**What the exercise asks**
For every record beneath this instruction, give an exact repetition, omitting images.

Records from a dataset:

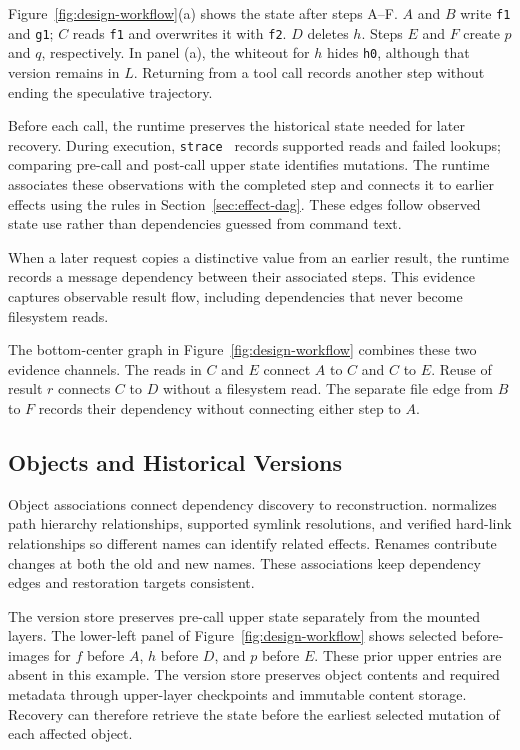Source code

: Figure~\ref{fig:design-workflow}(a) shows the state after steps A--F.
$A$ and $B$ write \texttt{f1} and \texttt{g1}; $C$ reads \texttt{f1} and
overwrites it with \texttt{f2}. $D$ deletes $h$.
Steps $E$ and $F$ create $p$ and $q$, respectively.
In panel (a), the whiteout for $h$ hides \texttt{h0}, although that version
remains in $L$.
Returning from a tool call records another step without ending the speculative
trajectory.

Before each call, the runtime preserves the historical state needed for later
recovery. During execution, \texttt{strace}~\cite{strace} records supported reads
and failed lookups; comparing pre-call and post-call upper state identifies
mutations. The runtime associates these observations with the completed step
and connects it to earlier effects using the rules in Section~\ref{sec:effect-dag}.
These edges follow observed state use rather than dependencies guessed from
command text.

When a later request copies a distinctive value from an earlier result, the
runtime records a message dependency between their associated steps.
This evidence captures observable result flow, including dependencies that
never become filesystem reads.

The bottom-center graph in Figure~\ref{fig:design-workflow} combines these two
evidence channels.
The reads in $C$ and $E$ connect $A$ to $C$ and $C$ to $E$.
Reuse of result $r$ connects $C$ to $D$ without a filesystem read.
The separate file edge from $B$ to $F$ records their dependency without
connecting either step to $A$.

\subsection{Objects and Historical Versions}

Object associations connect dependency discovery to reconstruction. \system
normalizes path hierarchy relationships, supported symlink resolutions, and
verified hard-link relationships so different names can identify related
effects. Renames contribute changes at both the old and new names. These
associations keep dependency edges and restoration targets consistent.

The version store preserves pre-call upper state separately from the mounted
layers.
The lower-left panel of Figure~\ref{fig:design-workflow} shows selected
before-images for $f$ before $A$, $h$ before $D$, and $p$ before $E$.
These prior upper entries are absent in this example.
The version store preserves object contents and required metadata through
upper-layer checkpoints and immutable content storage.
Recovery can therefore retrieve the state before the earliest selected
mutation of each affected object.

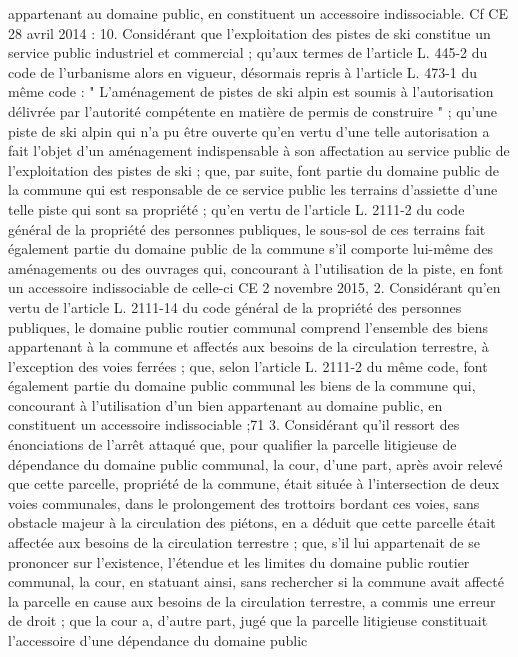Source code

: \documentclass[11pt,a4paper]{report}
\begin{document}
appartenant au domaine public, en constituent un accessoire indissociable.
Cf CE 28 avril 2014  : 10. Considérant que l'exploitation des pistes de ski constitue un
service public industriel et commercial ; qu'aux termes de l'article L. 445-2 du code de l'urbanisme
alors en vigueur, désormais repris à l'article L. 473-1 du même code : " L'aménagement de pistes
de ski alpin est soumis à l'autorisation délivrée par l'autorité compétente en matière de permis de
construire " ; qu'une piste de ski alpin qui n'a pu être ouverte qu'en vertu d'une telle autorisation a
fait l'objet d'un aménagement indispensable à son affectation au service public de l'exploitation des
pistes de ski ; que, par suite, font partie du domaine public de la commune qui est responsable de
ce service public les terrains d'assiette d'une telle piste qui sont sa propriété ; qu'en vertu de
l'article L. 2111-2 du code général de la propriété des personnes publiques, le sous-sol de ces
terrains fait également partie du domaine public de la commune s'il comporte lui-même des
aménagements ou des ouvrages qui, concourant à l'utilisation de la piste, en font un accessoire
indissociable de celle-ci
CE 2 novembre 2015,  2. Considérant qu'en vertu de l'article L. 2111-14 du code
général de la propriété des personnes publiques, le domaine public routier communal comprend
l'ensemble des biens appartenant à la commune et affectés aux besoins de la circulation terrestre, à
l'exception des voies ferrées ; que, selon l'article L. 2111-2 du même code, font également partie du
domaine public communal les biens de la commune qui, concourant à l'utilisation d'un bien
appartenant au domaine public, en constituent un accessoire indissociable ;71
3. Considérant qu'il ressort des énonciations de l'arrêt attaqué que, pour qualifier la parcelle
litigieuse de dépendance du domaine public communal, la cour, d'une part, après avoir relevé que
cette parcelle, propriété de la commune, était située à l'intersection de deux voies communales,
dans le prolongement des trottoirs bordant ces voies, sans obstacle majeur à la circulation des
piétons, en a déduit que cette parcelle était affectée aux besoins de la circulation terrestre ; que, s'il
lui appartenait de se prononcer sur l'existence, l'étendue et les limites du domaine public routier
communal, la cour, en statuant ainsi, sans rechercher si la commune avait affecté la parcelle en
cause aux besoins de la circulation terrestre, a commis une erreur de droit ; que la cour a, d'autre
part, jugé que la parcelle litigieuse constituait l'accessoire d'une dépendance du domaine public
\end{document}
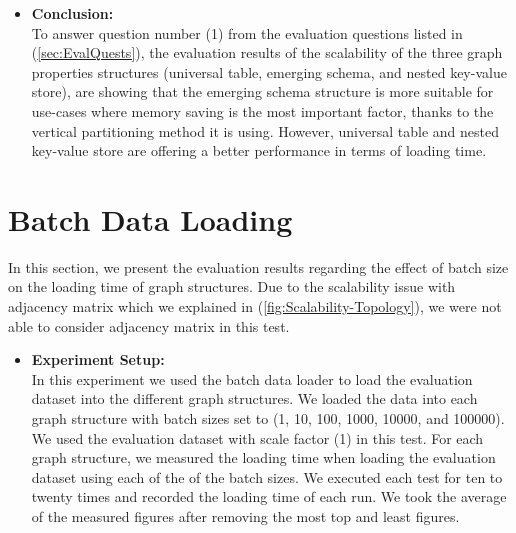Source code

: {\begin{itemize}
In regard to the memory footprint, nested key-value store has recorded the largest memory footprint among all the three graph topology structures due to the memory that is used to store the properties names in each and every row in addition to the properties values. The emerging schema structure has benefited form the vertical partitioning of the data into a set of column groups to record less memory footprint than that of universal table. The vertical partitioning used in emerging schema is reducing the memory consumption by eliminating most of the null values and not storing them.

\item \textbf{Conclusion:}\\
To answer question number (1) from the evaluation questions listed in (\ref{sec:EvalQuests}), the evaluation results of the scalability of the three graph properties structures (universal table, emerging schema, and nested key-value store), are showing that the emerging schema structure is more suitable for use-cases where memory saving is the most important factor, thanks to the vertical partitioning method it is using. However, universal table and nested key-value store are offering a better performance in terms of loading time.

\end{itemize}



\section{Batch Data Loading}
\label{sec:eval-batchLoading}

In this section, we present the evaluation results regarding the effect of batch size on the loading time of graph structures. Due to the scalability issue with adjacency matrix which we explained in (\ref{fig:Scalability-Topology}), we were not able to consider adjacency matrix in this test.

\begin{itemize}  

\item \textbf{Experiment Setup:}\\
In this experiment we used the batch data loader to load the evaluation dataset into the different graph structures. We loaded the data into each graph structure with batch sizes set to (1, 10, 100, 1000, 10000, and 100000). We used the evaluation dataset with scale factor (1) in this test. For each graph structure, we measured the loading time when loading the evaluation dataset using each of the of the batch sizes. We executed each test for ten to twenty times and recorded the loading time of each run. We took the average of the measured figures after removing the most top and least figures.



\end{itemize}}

**Written answer**
Source code

: Figure~\ref{fig:design-workflow}(a) shows the state after steps A--F.
$A$ and $B$ write \texttt{f1} and \texttt{g1}; $C$ reads \texttt{f1} and
overwrites it with \texttt{f2}. $D$ deletes $h$.
Steps $E$ and $F$ create $p$ and $q$, respectively.
In panel (a), the whiteout for $h$ hides \texttt{h0}, although that version
remains in $L$.
Returning from a tool call records another step without ending the speculative
trajectory.

Before each call, the runtime preserves the historical state needed for later
recovery. During execution, \texttt{strace}~\cite{strace} records supported reads
and failed lookups; comparing pre-call and post-call upper state identifies
mutations. The runtime associates these observations with the completed step
and connects it to earlier effects using the rules in Section~\ref{sec:effect-dag}.
These edges follow observed state use rather than dependencies guessed from
command text.

When a later request copies a distinctive value from an earlier result, the
runtime records a message dependency between their associated steps.
This evidence captures observable result flow, including dependencies that
never become filesystem reads.

The bottom-center graph in Figure~\ref{fig:design-workflow} combines these two
evidence channels.
The reads in $C$ and $E$ connect $A$ to $C$ and $C$ to $E$.
Reuse of result $r$ connects $C$ to $D$ without a filesystem read.
The separate file edge from $B$ to $F$ records their dependency without
connecting either step to $A$.

\subsection{Objects and Historical Versions}

Object associations connect dependency discovery to reconstruction. \system
normalizes path hierarchy relationships, supported symlink resolutions, and
verified hard-link relationships so different names can identify related
effects. Renames contribute changes at both the old and new names. These
associations keep dependency edges and restoration targets consistent.

The version store preserves pre-call upper state separately from the mounted
layers.
The lower-left panel of Figure~\ref{fig:design-workflow} shows selected
before-images for $f$ before $A$, $h$ before $D$, and $p$ before $E$.
These prior upper entries are absent in this example.
The version store preserves object contents and required metadata through
upper-layer checkpoints and immutable content storage.
Recovery can therefore retrieve the state before the earliest selected
mutation of each affected object.

Source code

: \documentclass[11pt,a4paper]{report}
\begin{document}
appartenant au domaine public, en constituent un accessoire indissociable.
Cf CE 28 avril 2014  : 10. Considérant que l'exploitation des pistes de ski constitue un
service public industriel et commercial ; qu'aux termes de l'article L. 445-2 du code de l'urbanisme
alors en vigueur, désormais repris à l'article L. 473-1 du même code : " L'aménagement de pistes
de ski alpin est soumis à l'autorisation délivrée par l'autorité compétente en matière de permis de
construire " ; qu'une piste de ski alpin qui n'a pu être ouverte qu'en vertu d'une telle autorisation a
fait l'objet d'un aménagement indispensable à son affectation au service public de l'exploitation des
pistes de ski ; que, par suite, font partie du domaine public de la commune qui est responsable de
ce service public les terrains d'assiette d'une telle piste qui sont sa propriété ; qu'en vertu de
l'article L. 2111-2 du code général de la propriété des personnes publiques, le sous-sol de ces
terrains fait également partie du domaine public de la commune s'il comporte lui-même des
aménagements ou des ouvrages qui, concourant à l'utilisation de la piste, en font un accessoire
indissociable de celle-ci
CE 2 novembre 2015,  2. Considérant qu'en vertu de l'article L. 2111-14 du code
général de la propriété des personnes publiques, le domaine public routier communal comprend
l'ensemble des biens appartenant à la commune et affectés aux besoins de la circulation terrestre, à
l'exception des voies ferrées ; que, selon l'article L. 2111-2 du même code, font également partie du
domaine public communal les biens de la commune qui, concourant à l'utilisation d'un bien
appartenant au domaine public, en constituent un accessoire indissociable ;71
3. Considérant qu'il ressort des énonciations de l'arrêt attaqué que, pour qualifier la parcelle
litigieuse de dépendance du domaine public communal, la cour, d'une part, après avoir relevé que
cette parcelle, propriété de la commune, était située à l'intersection de deux voies communales,
dans le prolongement des trottoirs bordant ces voies, sans obstacle majeur à la circulation des
piétons, en a déduit que cette parcelle était affectée aux besoins de la circulation terrestre ; que, s'il
lui appartenait de se prononcer sur l'existence, l'étendue et les limites du domaine public routier
communal, la cour, en statuant ainsi, sans rechercher si la commune avait affecté la parcelle en
cause aux besoins de la circulation terrestre, a commis une erreur de droit ; que la cour a, d'autre
part, jugé que la parcelle litigieuse constituait l'accessoire d'une dépendance du domaine public
\end{document}
Source code

: {\begin{itemize}
In regard to the memory footprint, nested key-value store has recorded the largest memory footprint among all the three graph topology structures due to the memory that is used to store the properties names in each and every row in addition to the properties values. The emerging schema structure has benefited form the vertical partitioning of the data into a set of column groups to record less memory footprint than that of universal table. The vertical partitioning used in emerging schema is reducing the memory consumption by eliminating most of the null values and not storing them.

\item \textbf{Conclusion:}\\
To answer question number (1) from the evaluation questions listed in (\ref{sec:EvalQuests}), the evaluation results of the scalability of the three graph properties structures (universal table, emerging schema, and nested key-value store), are showing that the emerging schema structure is more suitable for use-cases where memory saving is the most important factor, thanks to the vertical partitioning method it is using. However, universal table and nested key-value store are offering a better performance in terms of loading time.

\end{itemize}



\section{Batch Data Loading}
\label{sec:eval-batchLoading}

In this section, we present the evaluation results regarding the effect of batch size on the loading time of graph structures. Due to the scalability issue with adjacency matrix which we explained in (\ref{fig:Scalability-Topology}), we were not able to consider adjacency matrix in this test.

\begin{itemize}  

\item \textbf{Experiment Setup:}\\
In this experiment we used the batch data loader to load the evaluation dataset into the different graph structures. We loaded the data into each graph structure with batch sizes set to (1, 10, 100, 1000, 10000, and 100000). We used the evaluation dataset with scale factor (1) in this test. For each graph structure, we measured the loading time when loading the evaluation dataset using each of the of the batch sizes. We executed each test for ten to twenty times and recorded the loading time of each run. We took the average of the measured figures after removing the most top and least figures.



\end{itemize}}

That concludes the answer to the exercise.